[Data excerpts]
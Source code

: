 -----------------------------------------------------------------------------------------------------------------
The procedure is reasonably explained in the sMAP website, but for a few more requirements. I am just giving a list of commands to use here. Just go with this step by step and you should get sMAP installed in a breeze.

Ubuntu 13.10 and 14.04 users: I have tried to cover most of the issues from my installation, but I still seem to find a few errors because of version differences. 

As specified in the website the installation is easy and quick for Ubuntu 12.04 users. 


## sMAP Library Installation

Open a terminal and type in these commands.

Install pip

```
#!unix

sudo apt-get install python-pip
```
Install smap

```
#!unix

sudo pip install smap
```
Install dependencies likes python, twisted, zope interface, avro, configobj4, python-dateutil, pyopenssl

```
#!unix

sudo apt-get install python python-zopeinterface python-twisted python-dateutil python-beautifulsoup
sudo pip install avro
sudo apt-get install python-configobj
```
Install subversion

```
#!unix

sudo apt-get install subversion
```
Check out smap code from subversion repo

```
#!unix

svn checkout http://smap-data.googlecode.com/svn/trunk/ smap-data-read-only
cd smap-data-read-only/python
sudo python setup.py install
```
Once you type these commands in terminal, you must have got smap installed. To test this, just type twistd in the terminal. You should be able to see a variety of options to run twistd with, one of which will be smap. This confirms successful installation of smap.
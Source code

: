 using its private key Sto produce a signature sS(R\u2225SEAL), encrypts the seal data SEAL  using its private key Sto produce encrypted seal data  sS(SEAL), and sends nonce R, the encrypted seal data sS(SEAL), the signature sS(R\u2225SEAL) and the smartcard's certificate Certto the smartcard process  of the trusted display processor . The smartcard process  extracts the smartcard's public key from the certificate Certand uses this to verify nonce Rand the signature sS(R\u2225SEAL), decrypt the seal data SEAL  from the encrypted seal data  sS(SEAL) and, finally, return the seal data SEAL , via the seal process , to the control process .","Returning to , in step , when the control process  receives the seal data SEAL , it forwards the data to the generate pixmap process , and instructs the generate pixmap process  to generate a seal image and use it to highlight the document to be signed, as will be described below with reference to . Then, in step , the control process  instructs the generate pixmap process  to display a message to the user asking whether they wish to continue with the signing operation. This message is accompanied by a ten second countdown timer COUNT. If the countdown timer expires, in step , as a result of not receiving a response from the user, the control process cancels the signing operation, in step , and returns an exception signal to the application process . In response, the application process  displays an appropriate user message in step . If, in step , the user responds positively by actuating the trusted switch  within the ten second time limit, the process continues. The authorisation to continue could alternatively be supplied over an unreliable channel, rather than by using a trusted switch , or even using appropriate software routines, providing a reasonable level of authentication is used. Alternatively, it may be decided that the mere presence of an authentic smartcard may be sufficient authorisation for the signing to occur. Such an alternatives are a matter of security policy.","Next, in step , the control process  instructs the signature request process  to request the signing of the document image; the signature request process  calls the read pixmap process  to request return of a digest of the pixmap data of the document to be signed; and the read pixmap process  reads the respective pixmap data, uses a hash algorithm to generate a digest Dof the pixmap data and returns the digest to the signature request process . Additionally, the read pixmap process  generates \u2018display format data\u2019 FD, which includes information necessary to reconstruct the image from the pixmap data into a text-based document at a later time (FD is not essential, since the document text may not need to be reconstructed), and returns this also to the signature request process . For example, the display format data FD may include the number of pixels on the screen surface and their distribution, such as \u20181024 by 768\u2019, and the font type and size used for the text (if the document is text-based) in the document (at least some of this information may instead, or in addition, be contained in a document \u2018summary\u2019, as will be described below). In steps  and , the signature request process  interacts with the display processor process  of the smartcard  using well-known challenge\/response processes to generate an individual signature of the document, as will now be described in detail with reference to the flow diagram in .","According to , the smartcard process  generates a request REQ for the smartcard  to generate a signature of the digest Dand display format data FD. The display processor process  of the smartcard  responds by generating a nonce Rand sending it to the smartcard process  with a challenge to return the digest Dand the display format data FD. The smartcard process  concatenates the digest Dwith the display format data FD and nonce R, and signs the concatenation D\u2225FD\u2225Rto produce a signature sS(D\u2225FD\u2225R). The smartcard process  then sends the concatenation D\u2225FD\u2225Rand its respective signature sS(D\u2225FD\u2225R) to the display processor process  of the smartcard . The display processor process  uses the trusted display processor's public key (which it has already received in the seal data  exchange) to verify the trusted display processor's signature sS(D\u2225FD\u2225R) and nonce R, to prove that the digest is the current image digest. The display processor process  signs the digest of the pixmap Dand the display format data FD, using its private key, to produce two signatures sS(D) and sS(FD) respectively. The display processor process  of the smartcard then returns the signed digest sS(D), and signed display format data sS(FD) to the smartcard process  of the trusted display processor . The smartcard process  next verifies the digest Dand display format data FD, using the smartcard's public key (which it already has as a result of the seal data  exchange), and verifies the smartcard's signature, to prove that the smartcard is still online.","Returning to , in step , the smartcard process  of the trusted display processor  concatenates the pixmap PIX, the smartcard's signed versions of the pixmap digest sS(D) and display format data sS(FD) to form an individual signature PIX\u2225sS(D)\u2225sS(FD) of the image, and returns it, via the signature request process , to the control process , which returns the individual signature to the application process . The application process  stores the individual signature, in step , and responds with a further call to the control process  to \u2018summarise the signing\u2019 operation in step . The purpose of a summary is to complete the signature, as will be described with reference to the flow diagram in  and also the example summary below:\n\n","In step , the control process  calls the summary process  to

### What to produce
Your answer should be each line of the data that contains the word "users", copied as it stands.

### Solution to the problem
Ubuntu 13.10 and 14.04 users: I have tried to cover most of the issues from my installation, but I still seem to find a few errors because of version differences. 
As specified in the website the installation is easy and quick for Ubuntu 12.04 users. 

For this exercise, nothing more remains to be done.